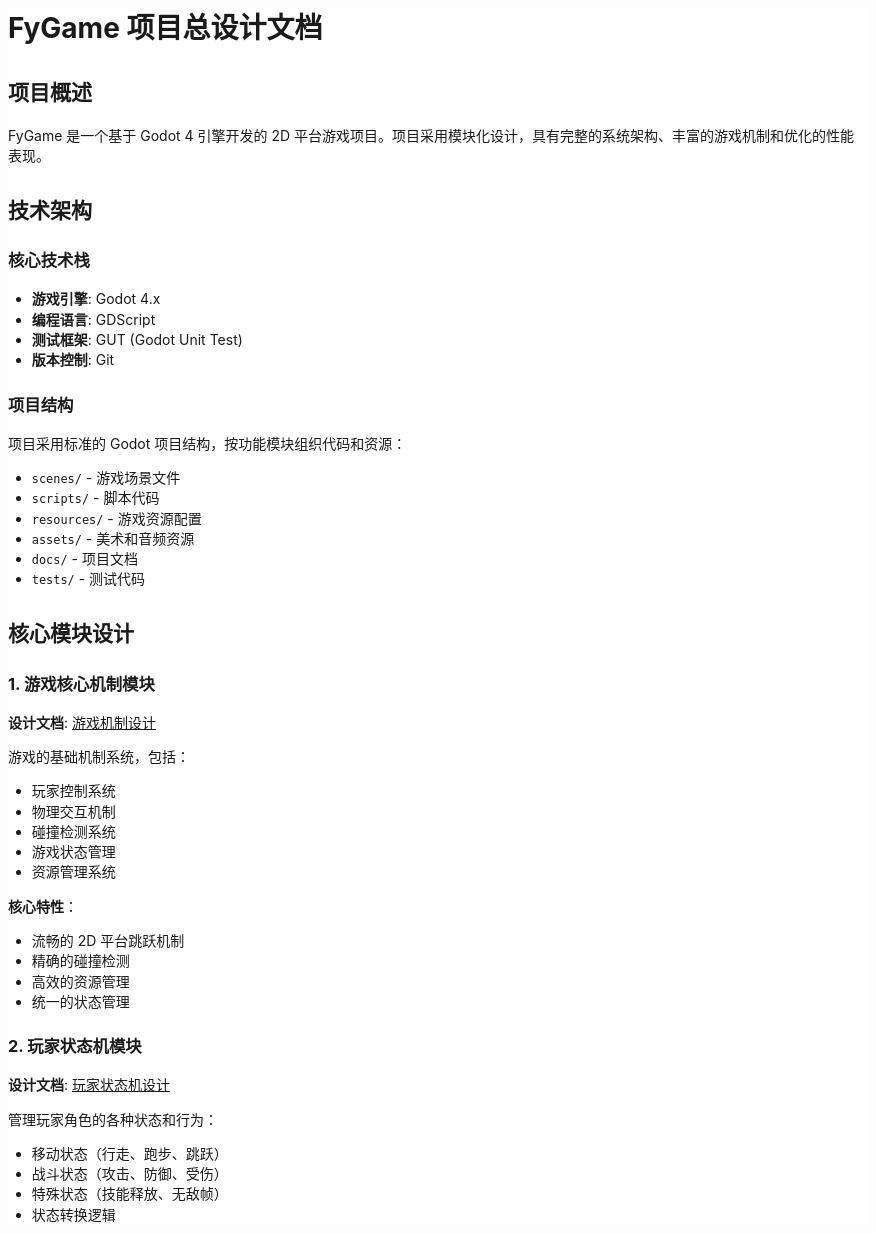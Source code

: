 # FyGame 项目总设计文档

## 项目概述

FyGame 是一个基于 Godot 4 引擎开发的 2D 平台游戏项目。项目采用模块化设计，具有完整的系统架构、丰富的游戏机制和优化的性能表现。

## 技术架构

### 核心技术栈
- **游戏引擎**: Godot 4.x
- **编程语言**: GDScript
- **测试框架**: GUT (Godot Unit Test)
- **版本控制**: Git

### 项目结构
项目采用标准的 Godot 项目结构，按功能模块组织代码和资源：
- `scenes/` - 游戏场景文件
- `scripts/` - 脚本代码
- `resources/` - 游戏资源配置
- `assets/` - 美术和音频资源
- `docs/` - 项目文档
- `tests/` - 测试代码

## 核心模块设计

### 1. 游戏核心机制模块
**设计文档**: [游戏机制设计](./modules/game_mechanics.md)

游戏的基础机制系统，包括：
- 玩家控制系统
- 物理交互机制
- 碰撞检测系统
- 游戏状态管理
- 资源管理系统

**核心特性**：
- 流畅的 2D 平台跳跃机制
- 精确的碰撞检测
- 高效的资源管理
- 统一的状态管理

### 2. 玩家状态机模块
**设计文档**: [玩家状态机设计](./modules/player_state_machine.md)

管理玩家角色的各种状态和行为：
- 移动状态（行走、跑步、跳跃）
- 战斗状态（攻击、防御、受伤）
- 特殊状态（技能释放、无敌帧）
- 状态转换逻辑
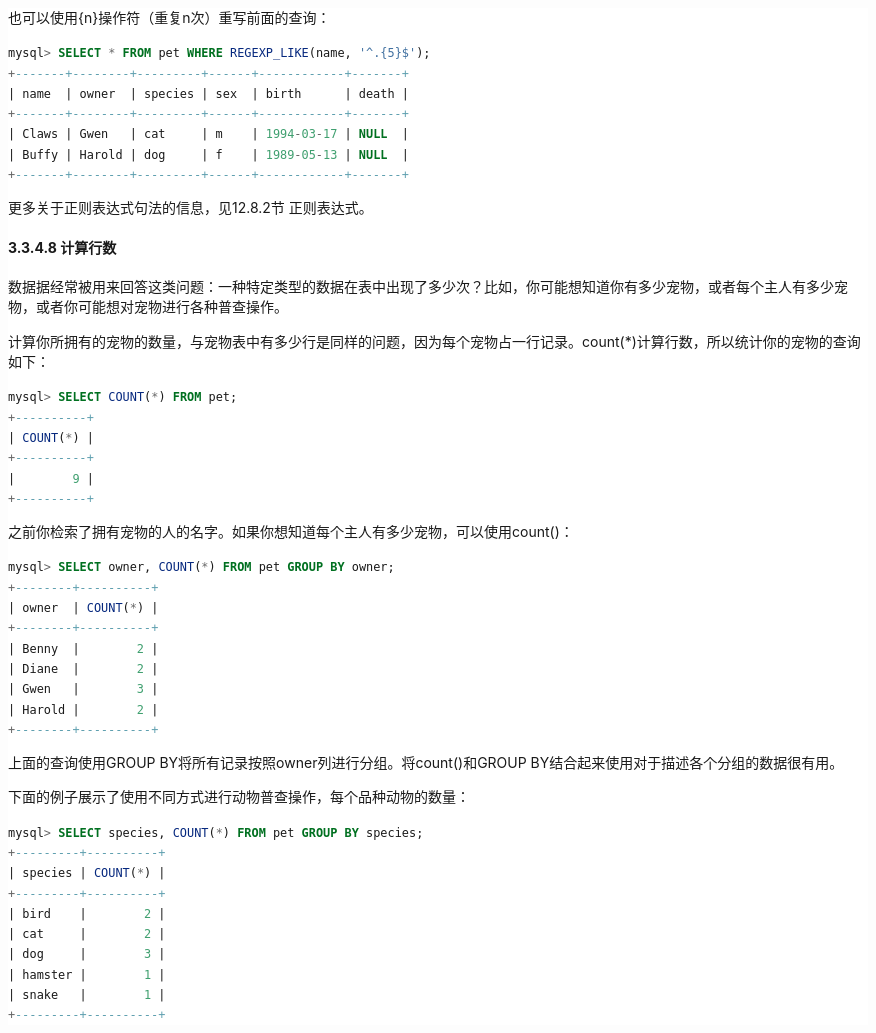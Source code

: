 也可以使用{n}操作符（重复n次）重写前面的查询：

```sql
mysql> SELECT * FROM pet WHERE REGEXP_LIKE(name, '^.{5}$');
+-------+--------+---------+------+------------+-------+
| name  | owner  | species | sex  | birth      | death |
+-------+--------+---------+------+------------+-------+
| Claws | Gwen   | cat     | m    | 1994-03-17 | NULL  |
| Buffy | Harold | dog     | f    | 1989-05-13 | NULL  |
+-------+--------+---------+------+------------+-------+
```

更多关于正则表达式句法的信息，见12.8.2节 正则表达式。

#### 3.3.4.8 计算行数

数据据经常被用来回答这类问题：一种特定类型的数据在表中出现了多少次？比如，你可能想知道你有多少宠物，或者每个主人有多少宠物，或者你可能想对宠物进行各种普查操作。

计算你所拥有的宠物的数量，与宠物表中有多少行是同样的问题，因为每个宠物占一行记录。count(*)计算行数，所以统计你的宠物的查询如下：

```sql
mysql> SELECT COUNT(*) FROM pet;
+----------+
| COUNT(*) |
+----------+
|        9 |
+----------+
```

之前你检索了拥有宠物的人的名字。如果你想知道每个主人有多少宠物，可以使用count()：

```sql
mysql> SELECT owner, COUNT(*) FROM pet GROUP BY owner;
+--------+----------+
| owner  | COUNT(*) |
+--------+----------+
| Benny  |        2 |
| Diane  |        2 |
| Gwen   |        3 |
| Harold |        2 |
+--------+----------+
```

上面的查询使用GROUP BY将所有记录按照owner列进行分组。将count()和GROUP BY结合起来使用对于描述各个分组的数据很有用。

下面的例子展示了使用不同方式进行动物普查操作，每个品种动物的数量：

```sql
mysql> SELECT species, COUNT(*) FROM pet GROUP BY species;
+---------+----------+
| species | COUNT(*) |
+---------+----------+
| bird    |        2 |
| cat     |        2 |
| dog     |        3 |
| hamster |        1 |
| snake   |        1 |
+---------+----------+
```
-- -- --
WHAT YOU HAVE TO DO
Omitting the pictures, repeat all entries exactly.

WRITTEN SOLUTION
Source code

: # FyGame 项目总设计文档

## 项目概述

FyGame 是一个基于 Godot 4 引擎开发的 2D 平台游戏项目。项目采用模块化设计，具有完整的系统架构、丰富的游戏机制和优化的性能表现。

## 技术架构

### 核心技术栈
- **游戏引擎**: Godot 4.x
- **编程语言**: GDScript
- **测试框架**: GUT (Godot Unit Test)
- **版本控制**: Git

### 项目结构
项目采用标准的 Godot 项目结构，按功能模块组织代码和资源：
- `scenes/` - 游戏场景文件
- `scripts/` - 脚本代码
- `resources/` - 游戏资源配置
- `assets/` - 美术和音频资源
- `docs/` - 项目文档
- `tests/` - 测试代码

## 核心模块设计

### 1. 游戏核心机制模块
**设计文档**: [游戏机制设计](./modules/game_mechanics.md)

游戏的基础机制系统，包括：
- 玩家控制系统
- 物理交互机制
- 碰撞检测系统
- 游戏状态管理
- 资源管理系统

**核心特性**：
- 流畅的 2D 平台跳跃机制
- 精确的碰撞检测
- 高效的资源管理
- 统一的状态管理

### 2. 玩家状态机模块
**设计文档**: [玩家状态机设计](./modules/player_state_machine.md)

管理玩家角色的各种状态和行为：
- 移动状态（行走、跑步、跳跃）
- 战斗状态（攻击、防御、受伤）
- 特殊状态（技能释放、无敌帧）
- 状态转换逻辑
Source code

: 也可以使用{n}操作符（重复n次）重写前面的查询：

```sql
mysql> SELECT * FROM pet WHERE REGEXP_LIKE(name, '^.{5}$');
+-------+--------+---------+------+------------+-------+
| name  | owner  | species | sex  | birth      | death |
+-------+--------+---------+------+------------+-------+
| Claws | Gwen   | cat     | m    | 1994-03-17 | NULL  |
| Buffy | Harold | dog     | f    | 1989-05-13 | NULL  |
+-------+--------+---------+------+------------+-------+
```

更多关于正则表达式句法的信息，见12.8.2节 正则表达式。

#### 3.3.4.8 计算行数

数据据经常被用来回答这类问题：一种特定类型的数据在表中出现了多少次？比如，你可能想知道你有多少宠物，或者每个主人有多少宠物，或者你可能想对宠物进行各种普查操作。

计算你所拥有的宠物的数量，与宠物表中有多少行是同样的问题，因为每个宠物占一行记录。count(*)计算行数，所以统计你的宠物的查询如下：

```sql
mysql> SELECT COUNT(*) FROM pet;
+----------+
| COUNT(*) |
+----------+
|        9 |
+----------+
```

之前你检索了拥有宠物的人的名字。如果你想知道每个主人有多少宠物，可以使用count()：

```sql
mysql> SELECT owner, COUNT(*) FROM pet GROUP BY owner;
+--------+----------+
| owner  | COUNT(*) |
+--------+----------+
| Benny  |        2 |
| Diane  |        2 |
| Gwen   |        3 |
| Harold |        2 |
+--------+----------+
```

上面的查询使用GROUP BY将所有记录按照owner列进行分组。将count()和GROUP BY结合起来使用对于描述各个分组的数据很有用。

下面的例子展示了使用不同方式进行动物普查操作，每个品种动物的数量：

```sql
mysql> SELECT species, COUNT(*) FROM pet GROUP BY species;
+---------+----------+
| species | COUNT(*) |
+---------+----------+
| bird    |        2 |
| cat     |        2 |
| dog     |        3 |
| hamster |        1 |
| snake   |        1 |
+---------+----------+
```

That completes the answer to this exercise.